━━━ DATA
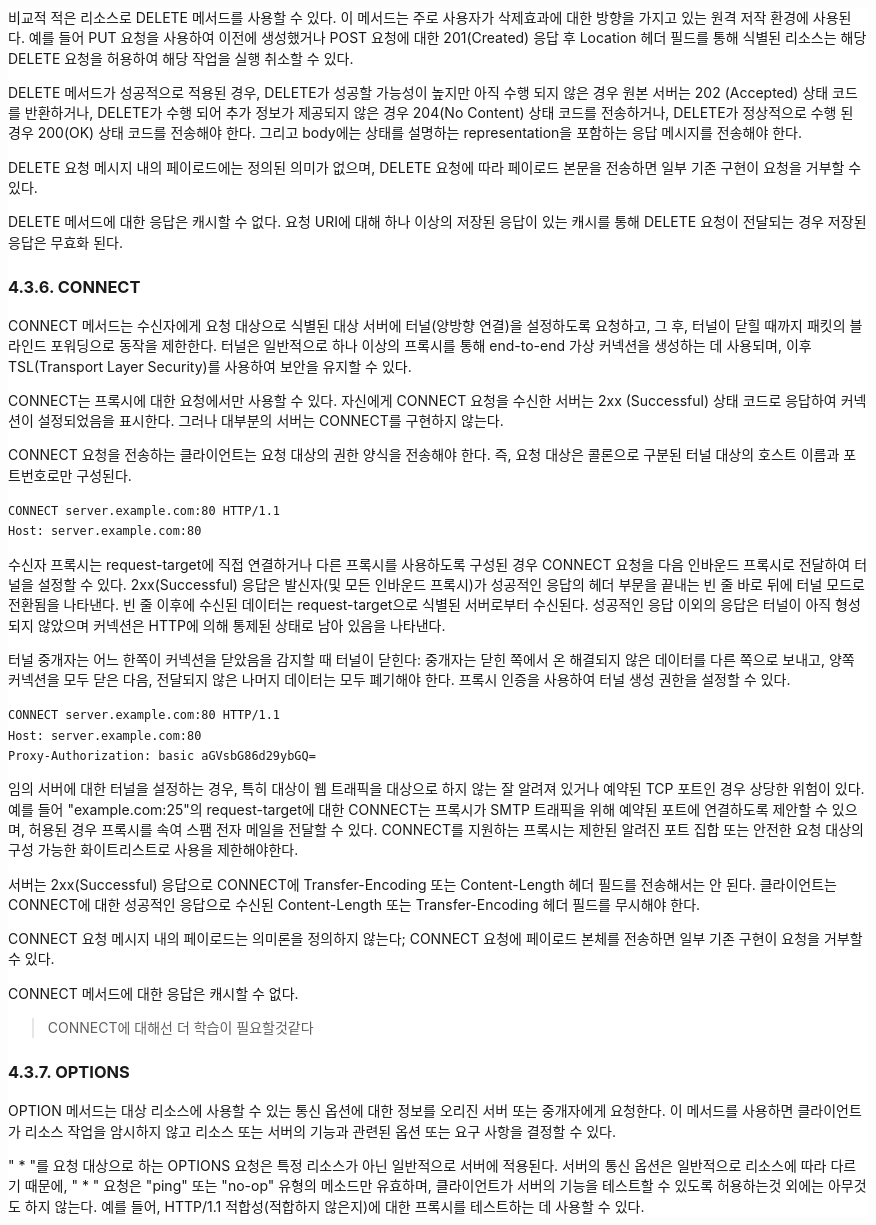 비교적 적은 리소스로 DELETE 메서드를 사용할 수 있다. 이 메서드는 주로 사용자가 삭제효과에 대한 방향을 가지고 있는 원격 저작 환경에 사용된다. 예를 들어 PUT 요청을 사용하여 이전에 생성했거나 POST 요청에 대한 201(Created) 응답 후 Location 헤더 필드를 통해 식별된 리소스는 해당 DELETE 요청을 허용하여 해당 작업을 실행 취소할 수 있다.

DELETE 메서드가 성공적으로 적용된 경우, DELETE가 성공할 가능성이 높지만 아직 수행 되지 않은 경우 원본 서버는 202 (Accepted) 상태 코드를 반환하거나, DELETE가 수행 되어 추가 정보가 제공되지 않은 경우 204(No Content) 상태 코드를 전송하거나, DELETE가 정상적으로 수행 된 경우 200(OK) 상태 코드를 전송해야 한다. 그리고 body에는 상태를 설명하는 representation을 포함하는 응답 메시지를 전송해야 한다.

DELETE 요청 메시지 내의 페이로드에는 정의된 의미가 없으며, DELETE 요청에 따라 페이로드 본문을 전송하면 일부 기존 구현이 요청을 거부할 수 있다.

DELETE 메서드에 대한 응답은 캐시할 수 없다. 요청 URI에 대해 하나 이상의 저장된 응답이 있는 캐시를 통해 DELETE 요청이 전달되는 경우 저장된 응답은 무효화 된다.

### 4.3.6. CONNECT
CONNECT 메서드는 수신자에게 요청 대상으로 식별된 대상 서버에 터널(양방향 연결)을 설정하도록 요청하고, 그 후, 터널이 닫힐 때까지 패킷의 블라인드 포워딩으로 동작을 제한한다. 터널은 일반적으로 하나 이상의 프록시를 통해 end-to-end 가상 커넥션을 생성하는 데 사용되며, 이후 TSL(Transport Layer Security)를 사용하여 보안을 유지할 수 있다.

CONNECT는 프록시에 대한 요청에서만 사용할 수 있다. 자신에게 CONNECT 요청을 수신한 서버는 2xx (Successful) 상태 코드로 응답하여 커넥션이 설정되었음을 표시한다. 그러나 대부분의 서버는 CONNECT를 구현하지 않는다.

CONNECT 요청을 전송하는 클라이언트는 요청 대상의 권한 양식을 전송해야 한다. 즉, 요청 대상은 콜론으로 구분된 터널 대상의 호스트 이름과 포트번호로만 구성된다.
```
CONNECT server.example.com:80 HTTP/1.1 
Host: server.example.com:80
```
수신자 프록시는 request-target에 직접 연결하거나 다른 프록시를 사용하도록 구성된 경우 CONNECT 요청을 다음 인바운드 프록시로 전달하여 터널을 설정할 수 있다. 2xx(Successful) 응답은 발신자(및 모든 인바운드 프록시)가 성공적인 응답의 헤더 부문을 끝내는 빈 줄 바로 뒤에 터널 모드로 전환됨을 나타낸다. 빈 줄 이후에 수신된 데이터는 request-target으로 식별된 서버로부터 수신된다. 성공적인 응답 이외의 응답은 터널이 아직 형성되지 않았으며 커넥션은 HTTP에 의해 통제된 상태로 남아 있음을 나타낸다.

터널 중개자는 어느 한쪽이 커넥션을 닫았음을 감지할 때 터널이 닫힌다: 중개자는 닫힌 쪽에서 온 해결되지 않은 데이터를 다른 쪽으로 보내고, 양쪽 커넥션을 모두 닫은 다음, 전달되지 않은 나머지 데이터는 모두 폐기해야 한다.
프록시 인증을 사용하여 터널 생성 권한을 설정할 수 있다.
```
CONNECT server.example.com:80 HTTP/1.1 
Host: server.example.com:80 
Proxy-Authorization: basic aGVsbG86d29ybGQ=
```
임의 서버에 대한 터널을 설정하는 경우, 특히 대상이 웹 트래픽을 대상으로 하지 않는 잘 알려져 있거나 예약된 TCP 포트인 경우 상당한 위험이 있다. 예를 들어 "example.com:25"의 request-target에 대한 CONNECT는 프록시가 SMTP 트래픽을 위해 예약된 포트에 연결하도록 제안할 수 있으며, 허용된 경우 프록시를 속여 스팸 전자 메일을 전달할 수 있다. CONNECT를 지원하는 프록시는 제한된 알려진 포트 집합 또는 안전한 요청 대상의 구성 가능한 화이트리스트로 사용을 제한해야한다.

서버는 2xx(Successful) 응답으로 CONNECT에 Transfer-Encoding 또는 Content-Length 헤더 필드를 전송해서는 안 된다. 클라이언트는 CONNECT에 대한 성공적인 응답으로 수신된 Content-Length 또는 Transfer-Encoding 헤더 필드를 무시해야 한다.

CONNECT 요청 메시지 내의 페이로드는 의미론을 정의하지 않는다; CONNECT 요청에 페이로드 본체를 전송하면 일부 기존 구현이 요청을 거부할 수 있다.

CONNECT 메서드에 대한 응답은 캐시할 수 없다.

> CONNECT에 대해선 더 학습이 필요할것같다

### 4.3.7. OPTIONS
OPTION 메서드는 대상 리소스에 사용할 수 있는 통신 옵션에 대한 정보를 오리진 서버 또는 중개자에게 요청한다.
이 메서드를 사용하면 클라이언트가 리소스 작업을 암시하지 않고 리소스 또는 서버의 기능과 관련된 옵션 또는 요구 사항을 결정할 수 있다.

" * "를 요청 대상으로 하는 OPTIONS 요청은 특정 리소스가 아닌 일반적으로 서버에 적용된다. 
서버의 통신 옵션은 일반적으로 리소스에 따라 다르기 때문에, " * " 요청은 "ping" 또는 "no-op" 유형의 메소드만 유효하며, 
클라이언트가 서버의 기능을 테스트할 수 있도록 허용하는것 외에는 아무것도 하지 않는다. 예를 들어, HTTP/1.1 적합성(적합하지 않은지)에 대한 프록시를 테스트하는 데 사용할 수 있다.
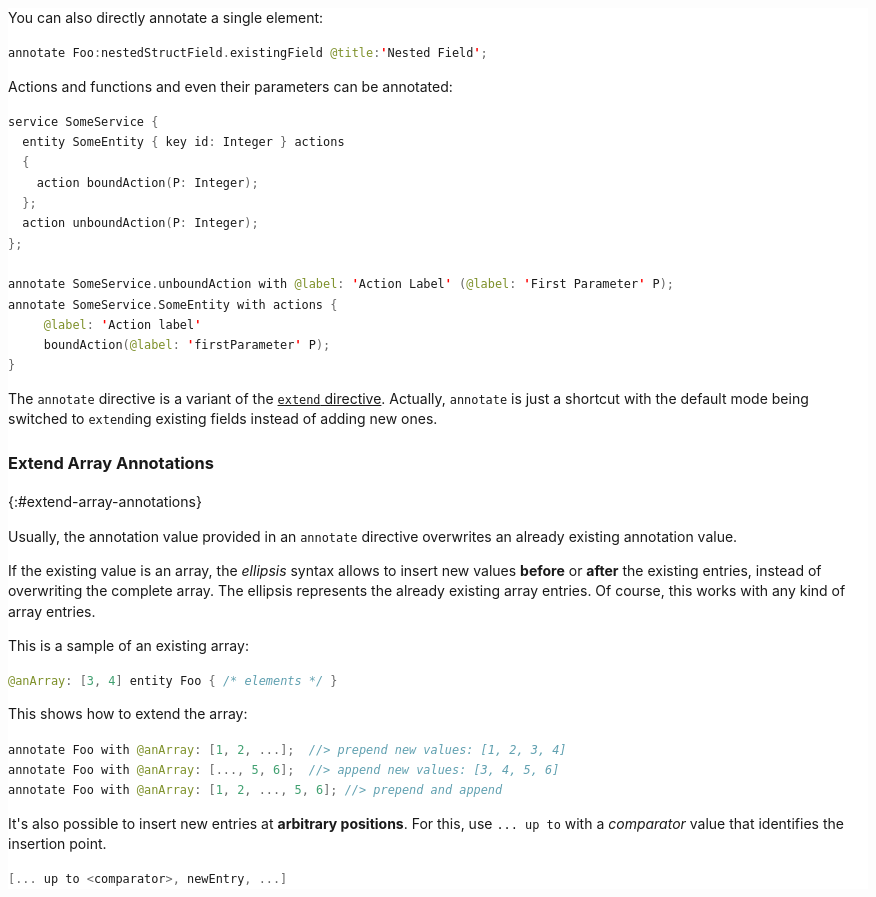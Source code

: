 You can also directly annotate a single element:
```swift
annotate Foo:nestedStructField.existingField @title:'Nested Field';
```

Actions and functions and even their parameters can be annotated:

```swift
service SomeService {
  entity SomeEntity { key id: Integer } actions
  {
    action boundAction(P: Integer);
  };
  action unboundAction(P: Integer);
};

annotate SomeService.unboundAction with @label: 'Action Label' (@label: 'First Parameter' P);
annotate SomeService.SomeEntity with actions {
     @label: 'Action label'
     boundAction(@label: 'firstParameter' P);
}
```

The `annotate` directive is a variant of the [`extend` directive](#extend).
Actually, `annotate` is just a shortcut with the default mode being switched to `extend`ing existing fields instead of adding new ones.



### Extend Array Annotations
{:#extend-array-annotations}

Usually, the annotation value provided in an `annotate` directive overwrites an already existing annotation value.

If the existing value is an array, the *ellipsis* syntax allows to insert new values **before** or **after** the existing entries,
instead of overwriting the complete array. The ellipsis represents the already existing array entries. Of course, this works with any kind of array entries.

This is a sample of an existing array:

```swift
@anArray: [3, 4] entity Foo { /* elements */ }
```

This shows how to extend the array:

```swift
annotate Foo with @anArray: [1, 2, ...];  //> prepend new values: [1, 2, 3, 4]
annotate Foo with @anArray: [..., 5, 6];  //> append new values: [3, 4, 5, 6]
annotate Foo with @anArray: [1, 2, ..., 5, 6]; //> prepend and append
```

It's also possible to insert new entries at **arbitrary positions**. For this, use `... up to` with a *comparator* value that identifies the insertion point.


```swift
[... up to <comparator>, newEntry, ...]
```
━━━━━━
━━━ DATA
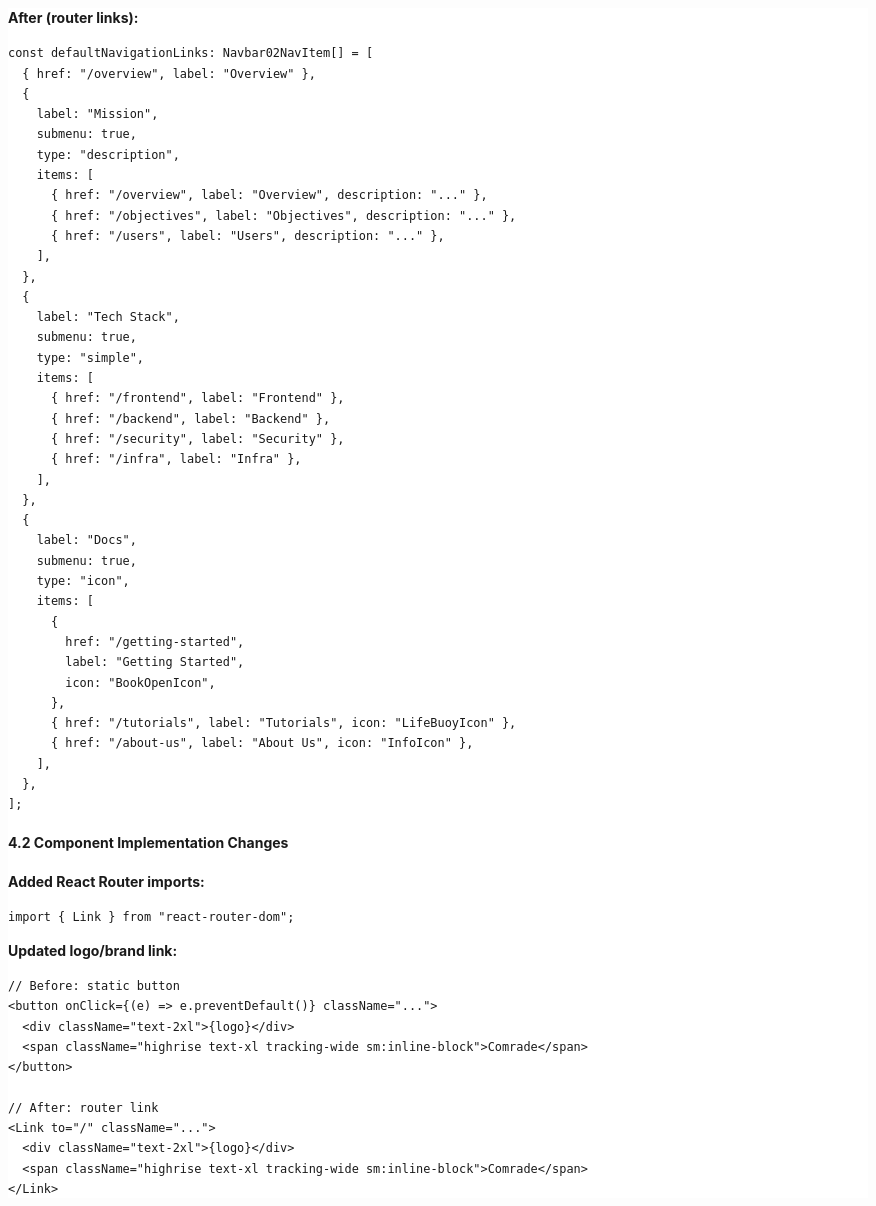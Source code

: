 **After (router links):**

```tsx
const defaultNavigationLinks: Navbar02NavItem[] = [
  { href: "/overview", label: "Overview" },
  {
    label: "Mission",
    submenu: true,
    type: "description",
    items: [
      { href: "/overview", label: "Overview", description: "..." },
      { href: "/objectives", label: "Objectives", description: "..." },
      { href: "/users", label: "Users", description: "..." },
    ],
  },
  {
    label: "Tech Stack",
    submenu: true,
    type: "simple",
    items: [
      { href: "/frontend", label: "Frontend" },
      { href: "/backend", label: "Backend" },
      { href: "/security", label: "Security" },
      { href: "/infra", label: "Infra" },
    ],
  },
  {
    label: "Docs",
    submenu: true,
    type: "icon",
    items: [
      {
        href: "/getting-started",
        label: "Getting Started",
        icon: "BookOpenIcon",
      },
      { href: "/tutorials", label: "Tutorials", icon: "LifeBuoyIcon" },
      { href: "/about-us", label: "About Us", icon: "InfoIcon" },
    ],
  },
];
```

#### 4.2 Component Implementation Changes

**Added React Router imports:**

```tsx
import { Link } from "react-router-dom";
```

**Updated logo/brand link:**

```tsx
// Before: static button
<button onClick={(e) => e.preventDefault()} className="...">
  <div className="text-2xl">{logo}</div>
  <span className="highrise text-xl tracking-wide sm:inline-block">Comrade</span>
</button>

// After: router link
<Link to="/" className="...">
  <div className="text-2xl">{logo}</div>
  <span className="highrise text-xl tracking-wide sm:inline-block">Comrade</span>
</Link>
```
━━━━━━
• [WHAT THE TASK ASKS]:
How many lines in the listing contain the word "server"? Answer with the count and nothing else.

• [ANSWER TO THIS EXERCISE]:
4